Well yes, to an extent an electronic voting machine's complexity is going to make it more prone to hacking. Such is the nature of complex electronic devices compared to say printed paper ballots.

Let us not forget the reason electronic machines were pushed, was that the paper ballot's in florida were, apparently, too complex for everyone to figure out consistently, and thus the push for a touch screen based system. At any rate, I'm not a crusader for electronic voting machines. A simple paper ballot works. It is also very difficult to introduce fraud in a massive scale into such a system.

You can, if you want, consider my post a, if your going to go electronic then you need to make sure you do it carefully, and in a well thought and publically reviewed manner. You point out a fairly unlikely way to monitor an election and that is to try to monitor the RF generated.

Basically, with any design that you want to be publically trusted, I see no reason that you could not lease a copy of the the system to people in the public for review by independent groups. The hardware does need to be kept track of though, and the official seals should be removed from it. You should also probably deface the plastic with a dremel or something and etch in something like "not valid for an actual election." to any machines leased out for review.

The best security is usually involves layers. Sometimes little things enhance security and sometimes big things. Careful design and appropriate shielding can likely make picking up anything via the recording of radio frequency emissions next to impossible. The careful use of cryptography can make the running of code that was not signed by a central authority very difficult. The allowance of independent review of the systems can expose problems which can then be fixed in the next version of the system. [This includes the issue of making sure the voter order cannot be determined by the paper trail that someone else mentioned.]

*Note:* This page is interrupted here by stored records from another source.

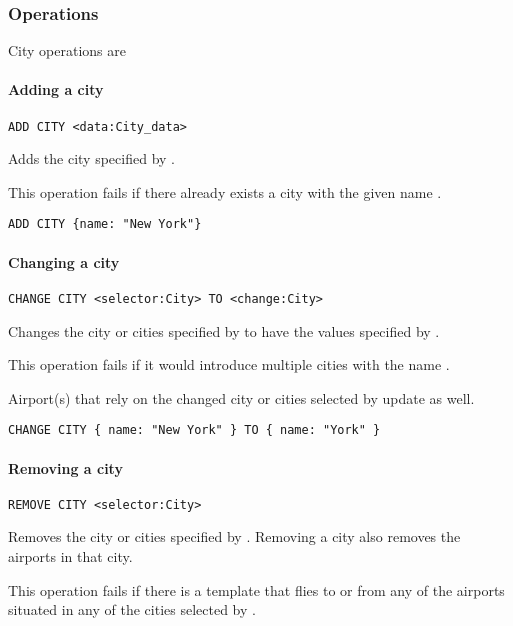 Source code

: \subsubsection{Operations}
City operations are
\paragraph{Adding a city}
\begin{operation}
  \lstinline{ADD CITY <data:City_data>}
  \label{op:add_city}
\end{operation}
Adds the city specified by .

This operation fails if there already exists a city with the given
name .

\begin{texa}
  \lstinline|ADD CITY {name: "New York"}|
\end{texa}

\paragraph{Changing a city}
\begin{operation}
    \lstinline|CHANGE CITY <selector:City> TO <change:City>|
    \label{op:change_city}
\end{operation}
Changes the city or cities specified by  to have the values
specified by .

This operation fails if it would introduce multiple cities with the name
.

Airport(s) that rely on the changed city or cities selected by 
update as well.

\begin{texa}
  \lstinline|CHANGE CITY { name: "New York" } TO { name: "York" }|
\end{texa}

\paragraph{Removing a city}
\begin{operation}
  \lstinline{REMOVE CITY <selector:City>}
  \label{op:remove_city}
\end{operation}
Removes the city or cities specified by . Removing a city also
removes the airports in that city.

This operation fails if there is a template that flies to or from any of the
airports situated in any of the cities selected by .

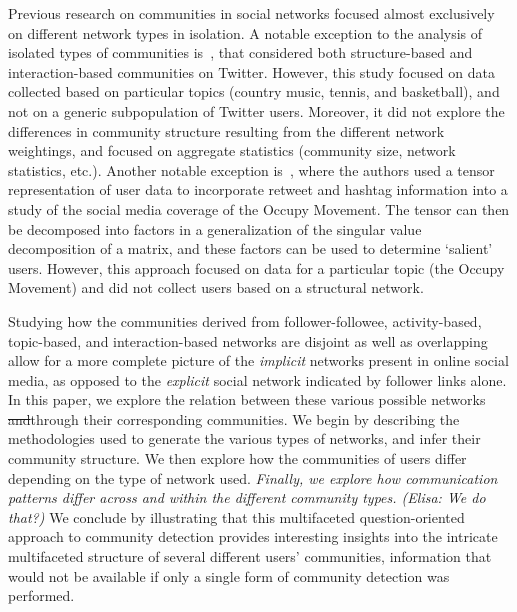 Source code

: Previous research on communities in social networks focused almost exclusively on different network types in isolation.
A notable exception to the analysis of isolated types of communities is~\cite{lim2012tweets}, that considered both structure-based and interaction-based communities on Twitter. However, this study focused on data collected based on particular topics (country music, tennis, and basketball), and not on a generic subpopulation of Twitter users. Moreover, it did not explore the differences in community structure resulting from the different network weightings, and focused on aggregate statistics (community size, network statistics, etc.). Another notable exception is~\cite{kao2013talison}, where the authors used a tensor representation of user data to incorporate retweet and hashtag information into a study of the social media coverage of the Occupy Movement. The tensor can then be decomposed into factors in a generalization of the singular value decomposition of a matrix, and these factors can be used to determine `salient' users. However, this approach focused on data for a particular topic (the Occupy Movement) and did not collect users based on a structural network.

Studying how the communities derived from follower-followee, activity-based, topic-based, and interaction-based networks are disjoint as well as overlapping allow for a more complete picture of the \emph{implicit} networks present in online social media, as opposed to the \emph{explicit} social network indicated by follower links alone. In this paper, we explore the relation between these various possible networks \sout{and}through their corresponding communities. We begin by describing the methodologies used to generate the various types of networks, and infer their community structure.  We then explore how the communities of users differ depending on the type of network used. \emph{Finally, we explore how communication patterns differ across and within the different community types. (Elisa: We do that?)} We conclude by illustrating that this multifaceted question-oriented approach to community detection provides interesting insights into the intricate multifaceted structure of several different users' communities, information that would not be available if only a single form of community detection was performed. 

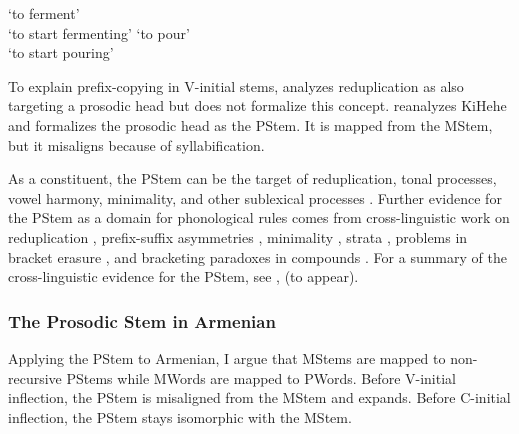 \begin{exe}
	\ex 
	\begin{multicols}{2}
		\begin{xlist}
			\ex {}`to ferment'\label{disskihehe c redchaptergbbdff}\\
			`to start fermenting'
			\ex {}`to pour'\label{disskihehe v redchaptergbbdff}\\
			`to start pouring'
		\end{xlist}
		
	\end{multicols}
\end{exe}

To explain  prefix-copying   in V-initial stems, \citet{Aronoff-1988-HeadOperationsStrateRED} analyzes reduplication as also targeting a prosodic head but does not formalize this concept.  \citet{Downing-1998-ProsodicMisalignmentReduplication} reanalyzes KiHehe   and formalizes the prosodic head as the PStem. It is mapped from the MStem, but it misaligns because of syllabification.

As a constituent, the PStem can be the target of reduplication, tonal processes, vowel harmony, minimality,  and other sublexical processes \citep{Downing-1998-ProsodicMisalignmentOnsetlessNLLT,Downing-1999-ProsodicStem,Downing-1999-VerbalRed3BantuLanguages}.   Further evidence for the PStem as a domain for phonological rules comes from cross-linguistic work on reduplication \citep{FitzpatrickCole-1994-ProsodicHierarchyReduplication,InkelasZoll2005-MorphoDouble,Shaw-2005-NonAdjacencyRed}, prefix-suffix asymmetries \citep{Hyman-2008-DirectionalAsymmetries}, minimality \citep{Downing-2005-MorphoCompelexityProsodicMinimality,Downing-2006-CanonicalForms}, strata \citep{Inkelas-1989-ProsodicLexicon,Inkelas-1993-DerivingCyclicity}, problems in bracket erasure \citep{Inkelas-2014-Interplay}, and   bracketing paradoxes in compounds \citep{Han-1995-ProsodicStructureCompounds}. For a summary of the cross-linguistic evidence for the PStem, see \citet{Downing-2006-CanonicalForms,Downing-2016-ProsodicLevelsChichewa},  \citeauthor{DowningKadenge-2020-ReplacingPStemProsodicHierarchy} (to appear).

\subsubsection{The Prosodic Stem in Armenian}\label{disssection: reduction: destressed reduction EA: pstem: apply}
Applying the PStem to Armenian, I argue that MStems are mapped to non-recursive PStems while MWords are mapped to PWords. Before V-initial inflection, the PStem is misaligned from the MStem and expands. Before C-initial inflection, the PStem stays isomorphic with the MStem.


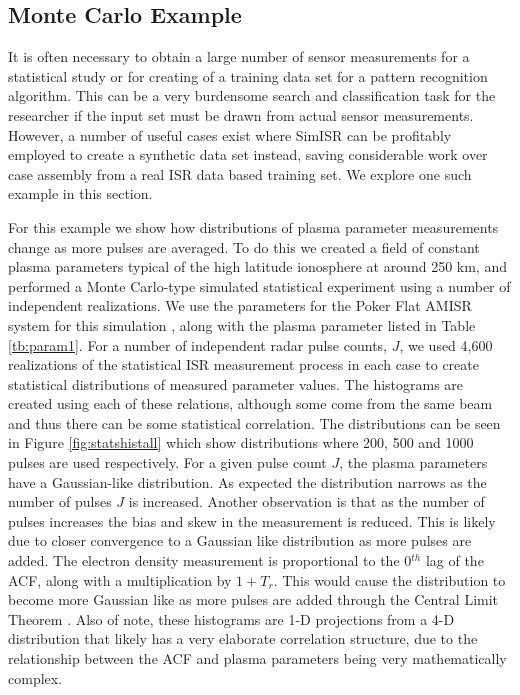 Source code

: \documentclass[draft,ras]{agutex}
\begin{document}
\begin{article}
\subsection{Monte Carlo Example}

It is often necessary to obtain a large number of sensor measurements for a statistical study or for creating of a training data set for a pattern recognition algorithm. This can be a very burdensome search and classification task for the researcher if the input set must be drawn from actual sensor measurements. However, a number of useful cases exist where SimISR can be profitably employed to create a synthetic data set instead, saving considerable work over case assembly from a real ISR data based training set.  We explore one such example in this section.


For this example we show how distributions of plasma parameter measurements change as more pulses are averaged. To do this we created a field of constant plasma parameters typical of the high latitude ionosphere at around 250 km, and performed a Monte Carlo-type simulated statistical experiment using a number of independent realizations. We use the parameters for the Poker Flat AMISR system for this simulation \citep{Valentic:2013jg}, along with the plasma parameter listed in Table \ref{tb:param1}. For a number of independent radar pulse counts, $J$, we used 4,600 realizations of the statistical ISR measurement process in each case to create statistical distributions of measured parameter values. The histograms are created using each of these relations, although some come from the same beam and thus there can be some statistical correlation. The distributions can be seen in Figure \ref{fig:statshistall} which show distributions where 200, 500 and 1000 pulses are used respectively. For a given pulse count $J$, the plasma parameters have a Gaussian-like distribution. As expected the distribution narrows as the number of pulses $J$ is increased. Another observation is that as the number of pulses increases the bias and skew in the measurement is reduced. This is likely due to closer convergence to a Gaussian like distribution as more pulses are added. The electron density measurement is proportional to the 0$^{th}$ lag of the ACF, along with a multiplication by $1+T_r$. This would cause the distribution to become more Gaussian like as more pulses are added through the Central Limit Theorem \citep{papoulis2002}. Also of note, these histograms are 1-D projections from a 4-D distribution that likely has a very elaborate correlation structure, due to the relationship between the ACF and plasma parameters being very mathematically complex. 



\end{article}
\end{document}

All in all though, I think most people can agree, that if your going to trust the future of our country to it, you need to do far better than they have done with what is available now. Just the use of printers, and at least spot checking the results by hand of any places where the exit polling differs from what is reported signficantly brings us a long way, but I'm of the opinion that if your going to go electronic you should do it right, such that at least the majority of the experts in the area agree that it is done right. We are certainly not there yet, but hopefully we will move in that direction, since I rather doubt we will go back to a pure non electronic paper only ballot anytime soon.

Finally, I encourage review of the rest of the voting process. It does little good to have the results of one machine tabulated correctly, if somehow that result is not correctly and verifiably added to the tally.